## Exercise requirements
Retype each entry below exactly. Do not carry any image over.
---------- Input records ----------
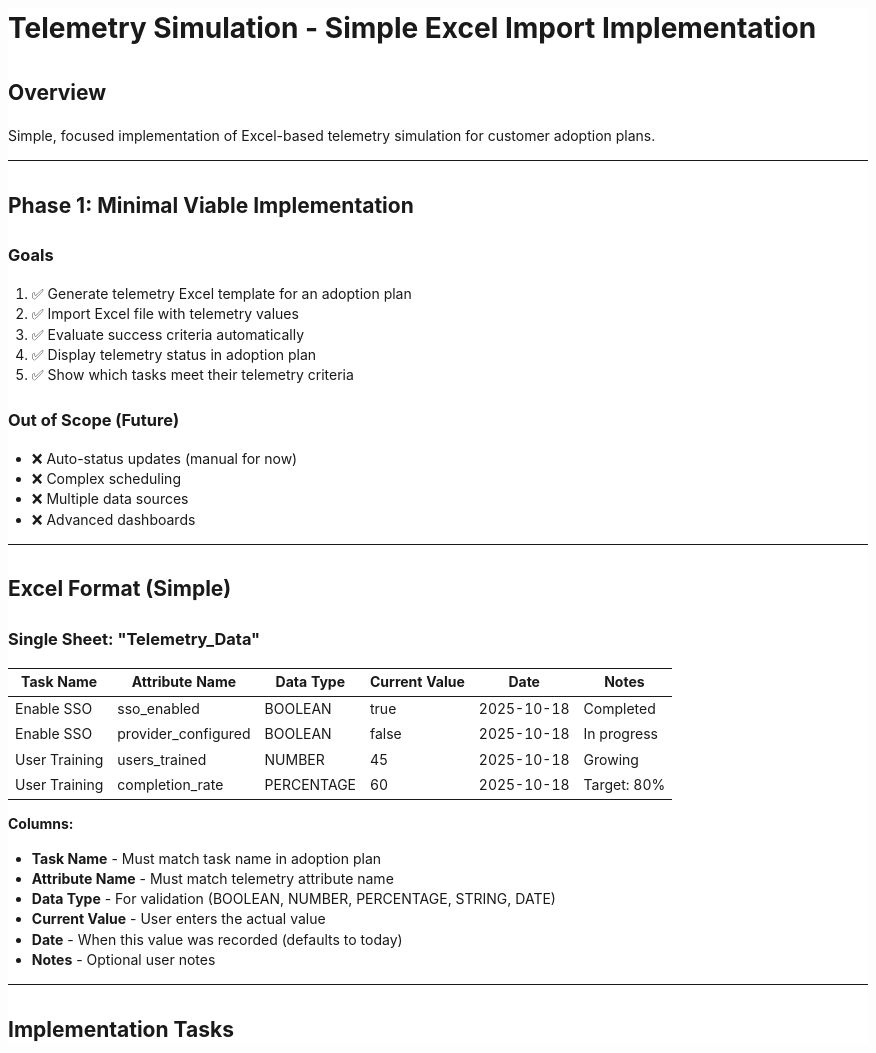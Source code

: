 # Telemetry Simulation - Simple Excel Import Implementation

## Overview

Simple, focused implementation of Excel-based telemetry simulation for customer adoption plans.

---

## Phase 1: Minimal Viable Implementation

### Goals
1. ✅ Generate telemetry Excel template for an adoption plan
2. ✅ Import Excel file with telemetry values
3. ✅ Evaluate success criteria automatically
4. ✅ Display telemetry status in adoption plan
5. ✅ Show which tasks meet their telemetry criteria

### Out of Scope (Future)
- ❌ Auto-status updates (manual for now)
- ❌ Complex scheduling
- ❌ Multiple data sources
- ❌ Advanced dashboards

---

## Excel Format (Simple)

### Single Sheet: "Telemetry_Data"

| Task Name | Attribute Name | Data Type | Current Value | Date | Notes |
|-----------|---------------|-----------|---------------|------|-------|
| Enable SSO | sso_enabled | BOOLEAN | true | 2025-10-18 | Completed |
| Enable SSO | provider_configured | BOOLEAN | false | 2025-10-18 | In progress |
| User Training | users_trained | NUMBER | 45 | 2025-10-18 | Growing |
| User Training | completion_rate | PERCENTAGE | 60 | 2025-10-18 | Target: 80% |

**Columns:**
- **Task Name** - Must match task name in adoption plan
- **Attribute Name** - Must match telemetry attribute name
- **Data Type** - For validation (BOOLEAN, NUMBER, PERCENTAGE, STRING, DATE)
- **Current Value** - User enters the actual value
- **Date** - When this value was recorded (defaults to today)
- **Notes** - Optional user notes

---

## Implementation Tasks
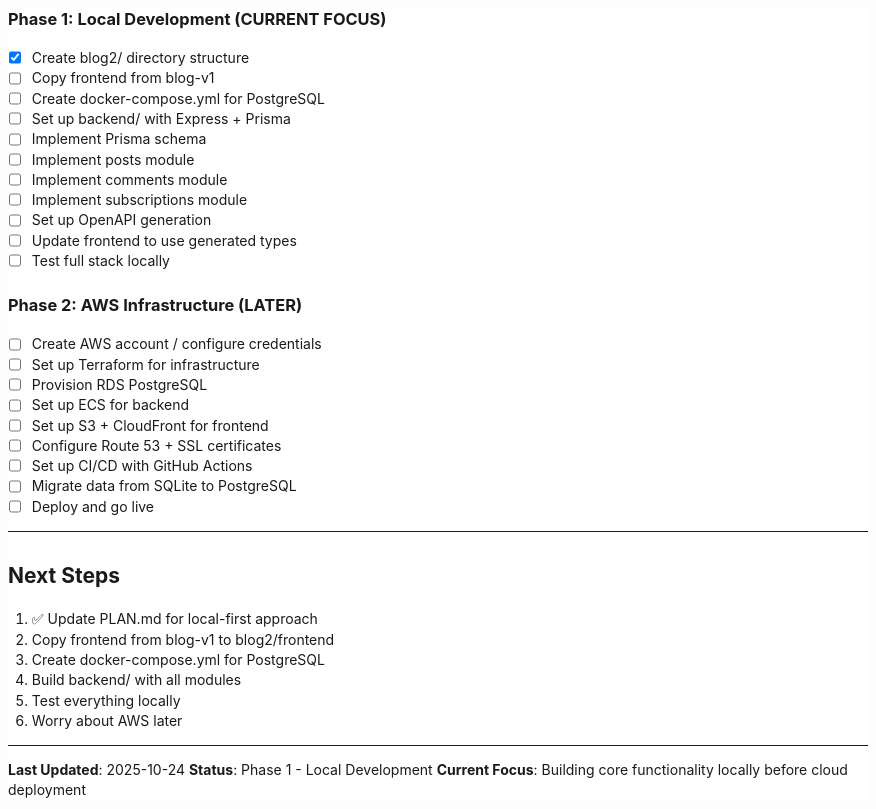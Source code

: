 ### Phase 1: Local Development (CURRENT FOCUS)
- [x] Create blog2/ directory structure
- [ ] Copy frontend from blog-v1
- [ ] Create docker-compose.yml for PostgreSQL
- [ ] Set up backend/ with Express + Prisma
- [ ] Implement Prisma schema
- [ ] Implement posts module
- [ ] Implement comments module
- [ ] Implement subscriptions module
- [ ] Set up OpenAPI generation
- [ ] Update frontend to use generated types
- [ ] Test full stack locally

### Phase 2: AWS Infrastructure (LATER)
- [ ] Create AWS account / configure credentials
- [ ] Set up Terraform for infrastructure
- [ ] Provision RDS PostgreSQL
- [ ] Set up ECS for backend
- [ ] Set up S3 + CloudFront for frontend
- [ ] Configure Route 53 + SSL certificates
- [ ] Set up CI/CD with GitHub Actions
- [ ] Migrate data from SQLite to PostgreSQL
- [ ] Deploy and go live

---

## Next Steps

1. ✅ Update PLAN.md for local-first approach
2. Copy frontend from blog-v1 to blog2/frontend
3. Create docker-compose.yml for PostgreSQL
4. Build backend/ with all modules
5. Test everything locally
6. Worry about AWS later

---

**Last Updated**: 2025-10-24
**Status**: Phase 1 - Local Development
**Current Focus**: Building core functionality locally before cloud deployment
----------
## Written response
Source code

: # Telemetry Simulation - Simple Excel Import Implementation

## Overview

Simple, focused implementation of Excel-based telemetry simulation for customer adoption plans.

---

## Phase 1: Minimal Viable Implementation

### Goals
1. ✅ Generate telemetry Excel template for an adoption plan
2. ✅ Import Excel file with telemetry values
3. ✅ Evaluate success criteria automatically
4. ✅ Display telemetry status in adoption plan
5. ✅ Show which tasks meet their telemetry criteria

### Out of Scope (Future)
- ❌ Auto-status updates (manual for now)
- ❌ Complex scheduling
- ❌ Multiple data sources
- ❌ Advanced dashboards

---

## Excel Format (Simple)

### Single Sheet: "Telemetry_Data"

| Task Name | Attribute Name | Data Type | Current Value | Date | Notes |
|-----------|---------------|-----------|---------------|------|-------|
| Enable SSO | sso_enabled | BOOLEAN | true | 2025-10-18 | Completed |
| Enable SSO | provider_configured | BOOLEAN | false | 2025-10-18 | In progress |
| User Training | users_trained | NUMBER | 45 | 2025-10-18 | Growing |
| User Training | completion_rate | PERCENTAGE | 60 | 2025-10-18 | Target: 80% |

**Columns:**
- **Task Name** - Must match task name in adoption plan
- **Attribute Name** - Must match telemetry attribute name
- **Data Type** - For validation (BOOLEAN, NUMBER, PERCENTAGE, STRING, DATE)
- **Current Value** - User enters the actual value
- **Date** - When this value was recorded (defaults to today)
- **Notes** - Optional user notes

---

## Implementation Tasks
Source code

: ### Phase 1: Local Development (CURRENT FOCUS)
- [x] Create blog2/ directory structure
- [ ] Copy frontend from blog-v1
- [ ] Create docker-compose.yml for PostgreSQL
- [ ] Set up backend/ with Express + Prisma
- [ ] Implement Prisma schema
- [ ] Implement posts module
- [ ] Implement comments module
- [ ] Implement subscriptions module
- [ ] Set up OpenAPI generation
- [ ] Update frontend to use generated types
- [ ] Test full stack locally

### Phase 2: AWS Infrastructure (LATER)
- [ ] Create AWS account / configure credentials
- [ ] Set up Terraform for infrastructure
- [ ] Provision RDS PostgreSQL
- [ ] Set up ECS for backend
- [ ] Set up S3 + CloudFront for frontend
- [ ] Configure Route 53 + SSL certificates
- [ ] Set up CI/CD with GitHub Actions
- [ ] Migrate data from SQLite to PostgreSQL
- [ ] Deploy and go live

---

## Next Steps

1. ✅ Update PLAN.md for local-first approach
2. Copy frontend from blog-v1 to blog2/frontend
3. Create docker-compose.yml for PostgreSQL
4. Build backend/ with all modules
5. Test everything locally
6. Worry about AWS later

---

**Last Updated**: 2025-10-24
**Status**: Phase 1 - Local Development
**Current Focus**: Building core functionality locally before cloud deployment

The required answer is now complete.